I spend an entire day canning tablefuls of tomatoes and then, when it is finally empty it is time to send the children out to harvest more and fill it up again. And yet, I have felt much less overwhelmed, much less stressed and not at all depressed. That is an insane amount of canned tomatoes and yet, as each batch comes out of the canner I find the thanksgiving comes instead of the suffocation. I feel a bit like Joseph, storing away the abundance and can't help but feel like there may be a time in our life when I will be even more grateful for those tomatoes. Perhaps the Lord is filling our barns without us even knowing the need.
I am not sure exactly why I am better able to cope with the increased load than I was last year (pregnancy hormones, maybe? Practice? Sheer Endurance? God's mercy? All of the above?) but I am especially grateful that it happened.
Of course, in the case of fallish-chores, knowing that a break will come on the cold winds and first frosts of fall certainly helps. It won't be long until there are no more ANYTHINGS to bring in from the garden- and so we eat and bottle up in gratitude.

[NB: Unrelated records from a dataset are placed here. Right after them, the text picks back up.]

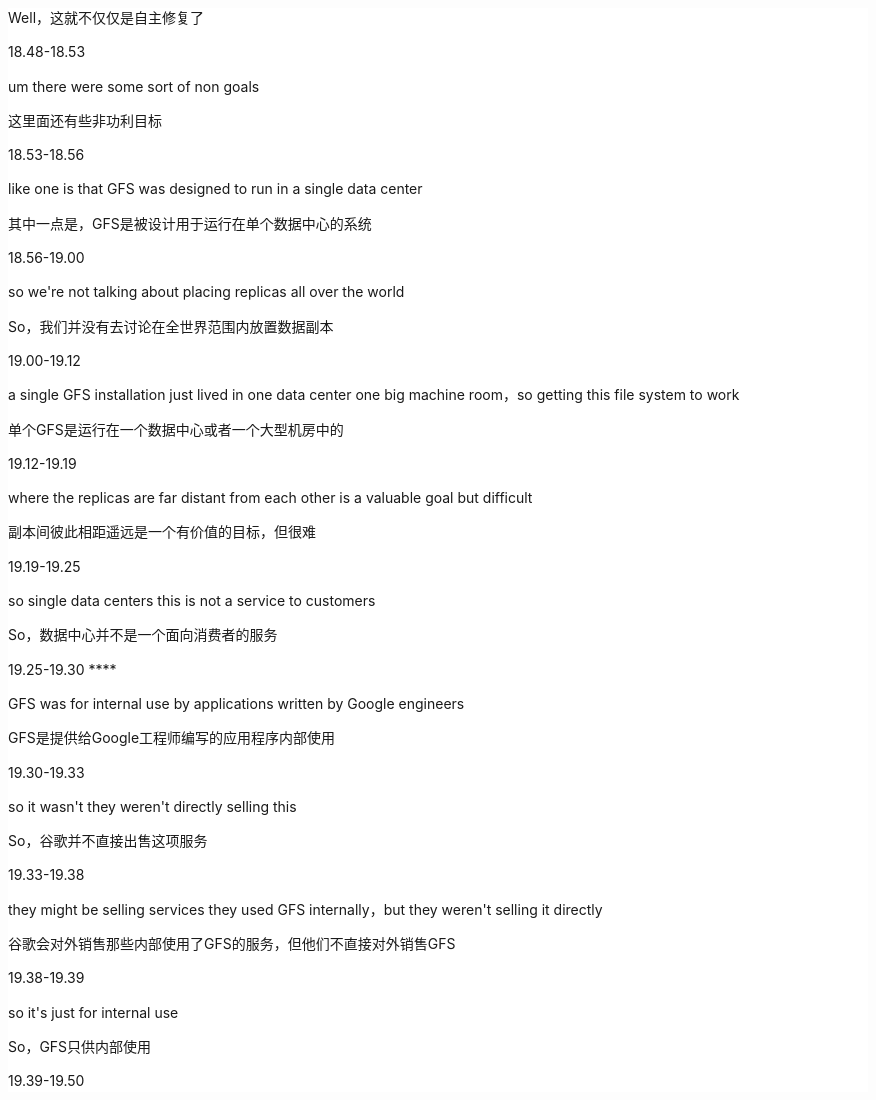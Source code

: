 Well，这就不仅仅是自主修复了

18.48-18.53

 um there were some sort of non goals 

这里面还有些非功利目标

18.53-18.56

like one is that GFS was designed to run in a single data center

其中一点是，GFS是被设计用于运行在单个数据中心的系统

18.56-19.00

 so we're not talking about placing replicas all over the world

So，我们并没有去讨论在全世界范围内放置数据副本


19.00-19.12

a single GFS installation just lived in one data center one big machine room，so getting this file system to work

单个GFS是运行在一个数据中心或者一个大型机房中的

19.12-19.19

where the replicas are far distant from each other is a valuable goal but difficult 

副本间彼此相距遥远是一个有价值的目标，但很难

19.19-19.25

so single data centers this is not a service to customers 

So，数据中心并不是一个面向消费者的服务

19.25-19.30 ****

GFS was for internal use by applications written by Google engineers

GFS是提供给Google工程师编写的应用程序内部使用

19.30-19.33

so it wasn't they weren't directly selling this

So，谷歌并不直接出售这项服务

19.33-19.38

they might be selling services they used GFS internally，but they weren't selling it directly 

谷歌会对外销售那些内部使用了GFS的服务，但他们不直接对外销售GFS


19.38-19.39

so it's just for internal use

So，GFS只供内部使用

19.39-19.50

Two niceties this year? The harvests find themselves plopped on the porch instead of in every cranny of the kitchen. A productive and busy kitchen is much, much less so when you first have to move crates of produce in order to find space enough to do anything. And though the to-do remains in the frontlets of my eyes, I can surely do without them on my counters.
I've also been working in the shade of the porch on the canning instead of the hot summer sun of my makeshift summer kitchen, which is all the more pleasant.

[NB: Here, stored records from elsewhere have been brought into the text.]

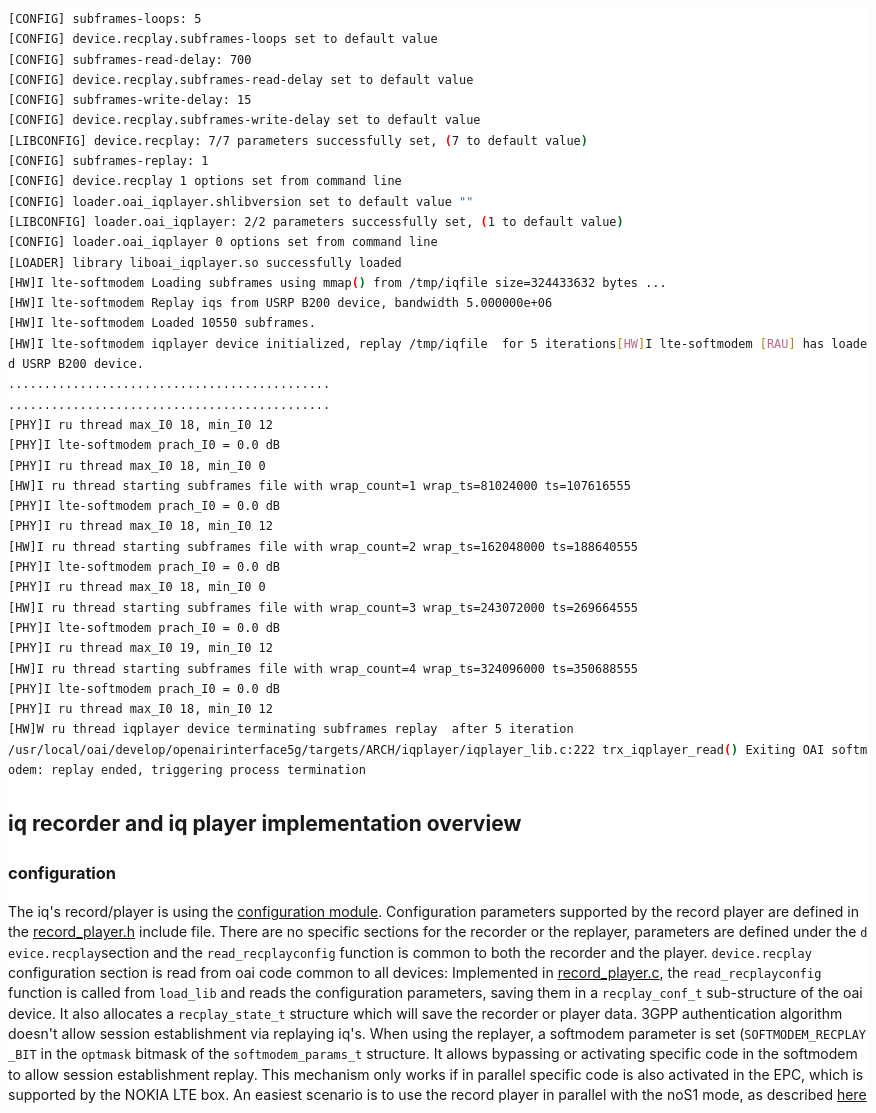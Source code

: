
 ```bash
[CONFIG] subframes-loops: 5
[CONFIG] device.recplay.subframes-loops set to default value
[CONFIG] subframes-read-delay: 700
[CONFIG] device.recplay.subframes-read-delay set to default value
[CONFIG] subframes-write-delay: 15
[CONFIG] device.recplay.subframes-write-delay set to default value
[LIBCONFIG] device.recplay: 7/7 parameters successfully set, (7 to default value)
[CONFIG] subframes-replay: 1
[CONFIG] device.recplay 1 options set from command line
[CONFIG] loader.oai_iqplayer.shlibversion set to default value ""
[LIBCONFIG] loader.oai_iqplayer: 2/2 parameters successfully set, (1 to default value)
[CONFIG] loader.oai_iqplayer 0 options set from command line
[LOADER] library liboai_iqplayer.so successfully loaded
[HW]I lte-softmodem Loading subframes using mmap() from /tmp/iqfile size=324433632 bytes ...
[HW]I lte-softmodem Replay iqs from USRP B200 device, bandwidth 5.000000e+06
[HW]I lte-softmodem Loaded 10550 subframes.
[HW]I lte-softmodem iqplayer device initialized, replay /tmp/iqfile  for 5 iterations[HW]I lte-softmodem [RAU] has loaded USRP B200 device.
.............................................
.............................................
[PHY]I ru thread max_I0 18, min_I0 12
[PHY]I lte-softmodem prach_I0 = 0.0 dB
[PHY]I ru thread max_I0 18, min_I0 0
[HW]I ru thread starting subframes file with wrap_count=1 wrap_ts=81024000 ts=107616555
[PHY]I lte-softmodem prach_I0 = 0.0 dB
[PHY]I ru thread max_I0 18, min_I0 12
[HW]I ru thread starting subframes file with wrap_count=2 wrap_ts=162048000 ts=188640555
[PHY]I lte-softmodem prach_I0 = 0.0 dB
[PHY]I ru thread max_I0 18, min_I0 0
[HW]I ru thread starting subframes file with wrap_count=3 wrap_ts=243072000 ts=269664555
[PHY]I lte-softmodem prach_I0 = 0.0 dB
[PHY]I ru thread max_I0 19, min_I0 12
[HW]I ru thread starting subframes file with wrap_count=4 wrap_ts=324096000 ts=350688555
[PHY]I lte-softmodem prach_I0 = 0.0 dB
[PHY]I ru thread max_I0 18, min_I0 12
[HW]W ru thread iqplayer device terminating subframes replay  after 5 iteration
/usr/local/oai/develop/openairinterface5g/targets/ARCH/iqplayer/iqplayer_lib.c:222 trx_iqplayer_read() Exiting OAI softmodem: replay ended, triggering process termination
```

## iq recorder and iq player implementation overview

### configuration
The iq's record/player is using the [configuration module](../../../../common/config/DOC/config.md). Configuration parameters supported by the record player are defined in the [record_player.h](../../COMMON/record_player.h) include file.
 There are no specific sections for the recorder or the replayer, parameters are defined under the `device.recplay`section and the `read_recplayconfig` function is common to both the recorder and the player. `device.recplay` configuration section is read from oai code common to all devices:
Implemented in [record_player.c](../../COMMON/record_player.c), the `read_recplayconfig` function is called from `load_lib` and reads the configuration parameters, saving them in a `recplay_conf_t` sub-structure of the oai device. It also allocates a `recplay_state_t` structure which will save the recorder or player data. 
3GPP authentication algorithm doesn't allow session establishment via replaying iq's. When using the replayer, a softmodem parameter is set (`SOFTMODEM_RECPLAY_BIT` in the `optmask` bitmask of the `softmodem_params_t` structure. It allows bypassing or activating specific code in the softmodem to allow session establishment replay. This mechanism only works if in parallel specific code is also activated in the EPC, which is supported by the NOKIA LTE box.
An easiest scenario is to use the record player in parallel with the noS1 mode, as described [here](../../../../doc/RUNMODEM.md)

And since getting electricity on the porch, I am able to simultaneously cut bad spots out of tomatoes and listen to The Eight Essential Tools of Classical Pedagogy or Teaching Boys And Other Kids Who Would Rather Be Building Forts or the other CiRCE lectures online while trying to wrap my head around another impending year of home education. These are the things that are working for me.

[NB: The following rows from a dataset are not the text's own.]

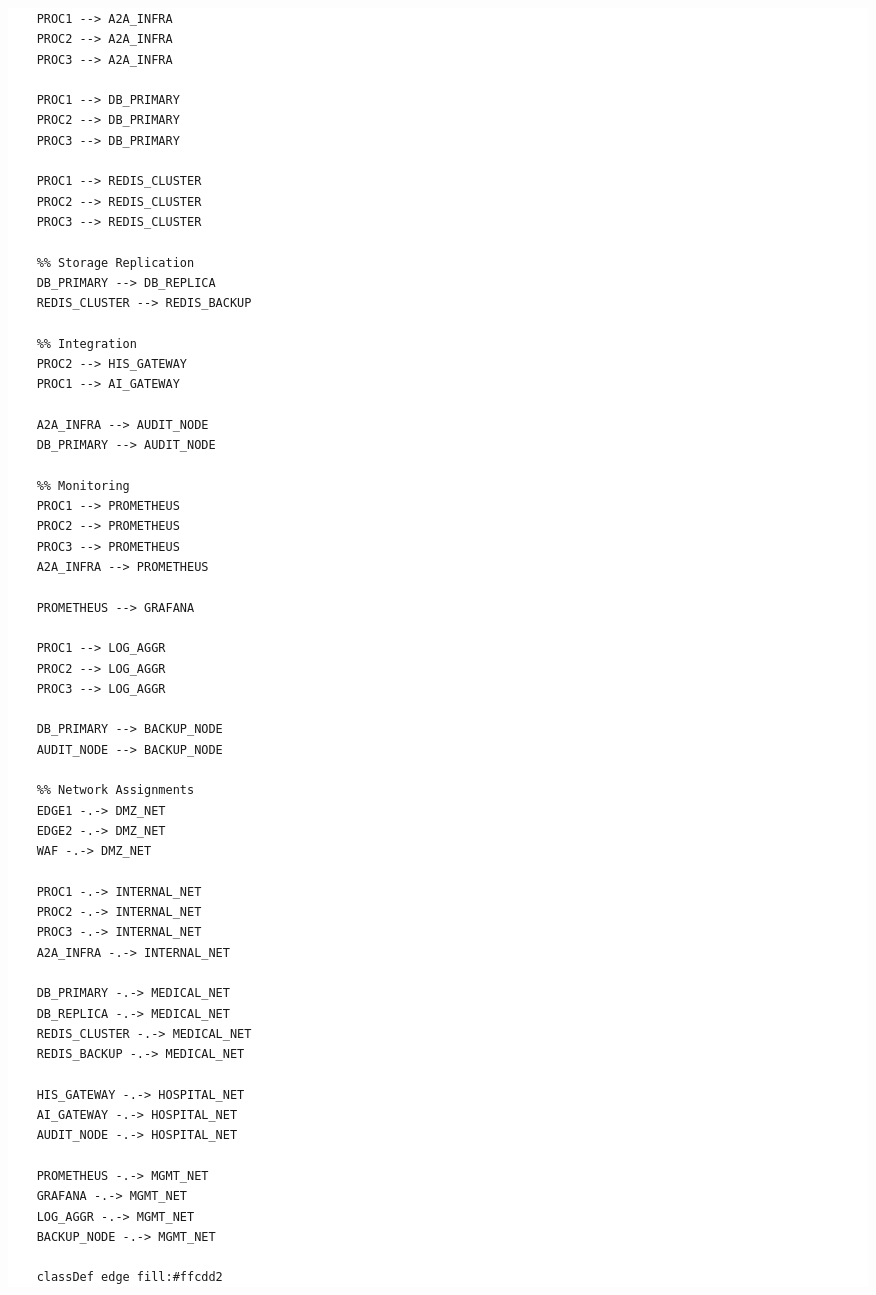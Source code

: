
 ```mermaid
    PROC1 --> A2A_INFRA
    PROC2 --> A2A_INFRA
    PROC3 --> A2A_INFRA
    
    PROC1 --> DB_PRIMARY
    PROC2 --> DB_PRIMARY
    PROC3 --> DB_PRIMARY
    
    PROC1 --> REDIS_CLUSTER
    PROC2 --> REDIS_CLUSTER
    PROC3 --> REDIS_CLUSTER
    
    %% Storage Replication
    DB_PRIMARY --> DB_REPLICA
    REDIS_CLUSTER --> REDIS_BACKUP
    
    %% Integration
    PROC2 --> HIS_GATEWAY
    PROC1 --> AI_GATEWAY
    
    A2A_INFRA --> AUDIT_NODE
    DB_PRIMARY --> AUDIT_NODE
    
    %% Monitoring
    PROC1 --> PROMETHEUS
    PROC2 --> PROMETHEUS
    PROC3 --> PROMETHEUS
    A2A_INFRA --> PROMETHEUS
    
    PROMETHEUS --> GRAFANA
    
    PROC1 --> LOG_AGGR
    PROC2 --> LOG_AGGR
    PROC3 --> LOG_AGGR
    
    DB_PRIMARY --> BACKUP_NODE
    AUDIT_NODE --> BACKUP_NODE
    
    %% Network Assignments
    EDGE1 -.-> DMZ_NET
    EDGE2 -.-> DMZ_NET
    WAF -.-> DMZ_NET
    
    PROC1 -.-> INTERNAL_NET
    PROC2 -.-> INTERNAL_NET
    PROC3 -.-> INTERNAL_NET
    A2A_INFRA -.-> INTERNAL_NET
    
    DB_PRIMARY -.-> MEDICAL_NET
    DB_REPLICA -.-> MEDICAL_NET
    REDIS_CLUSTER -.-> MEDICAL_NET
    REDIS_BACKUP -.-> MEDICAL_NET
    
    HIS_GATEWAY -.-> HOSPITAL_NET
    AI_GATEWAY -.-> HOSPITAL_NET
    AUDIT_NODE -.-> HOSPITAL_NET
    
    PROMETHEUS -.-> MGMT_NET
    GRAFANA -.-> MGMT_NET
    LOG_AGGR -.-> MGMT_NET
    BACKUP_NODE -.-> MGMT_NET
    
    classDef edge fill:#ffcdd2
```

What is not working for me is the fact that I have run out of both canning jars AND space to put the (filled) canning jars! The canning was at a stand still for a bit until I got the brilliant idea (a friends suggested it, actually) to paint a sign and hang it out front, hoping anyone driving by might have a bunch of old jars in their basement they want to get rid of but haven't yet bothered to. I wasn't holding too much hope, but with the price of new canning jars these days, I admit, I was hoping.
Within the week, two kind souls cleared out some cupboards and dropped off jars for me and a third canning jar angel delivered two brand-spankin' new cases of quart jars anonymously! I couldn't believe it! I wish there was a way to tell that wonderful person just how much of a blessing that was to me. I hope they know.
And so canning has begun again in earnest after a very short reprieve. I haven't figured out what to do with the jars after they are filled, but the filling can continue!
It's a good thing too- the beets are more than ready to be harvested.
PS. Did you know you can make a pie out of four ingredients? I was so impressed with this pie, I just had to tell you about it. One particular weekend I was in charge of bringing sundry victuals to several places- 5 gallons of ice cream to a reunion, bread for communion and a meal for a church picnic, a meal to a neighbor, lunch for friends who were coming over and two pies for a firestation festivity. I was feeling a bit pressed in on all sides and had no idea what sort of pies to make. Nothing expensive (pie ingredients can be), preferably made with things I already had on hand and I was not using our limited but precious fruit supply I had just frozen when I discovered this recipe online. From the depression, it uses only sugar, flour, cream and a pie shell. All of which I had on hand and were not expensive at all- including boxes of frozen pie shells that I had bought after Easter at Aldi for .25 each for just such a need. (I added vanilla and cinnamon to mine as well.)
It was impressively delicious topped with billowing homemade vanilla whipped cream.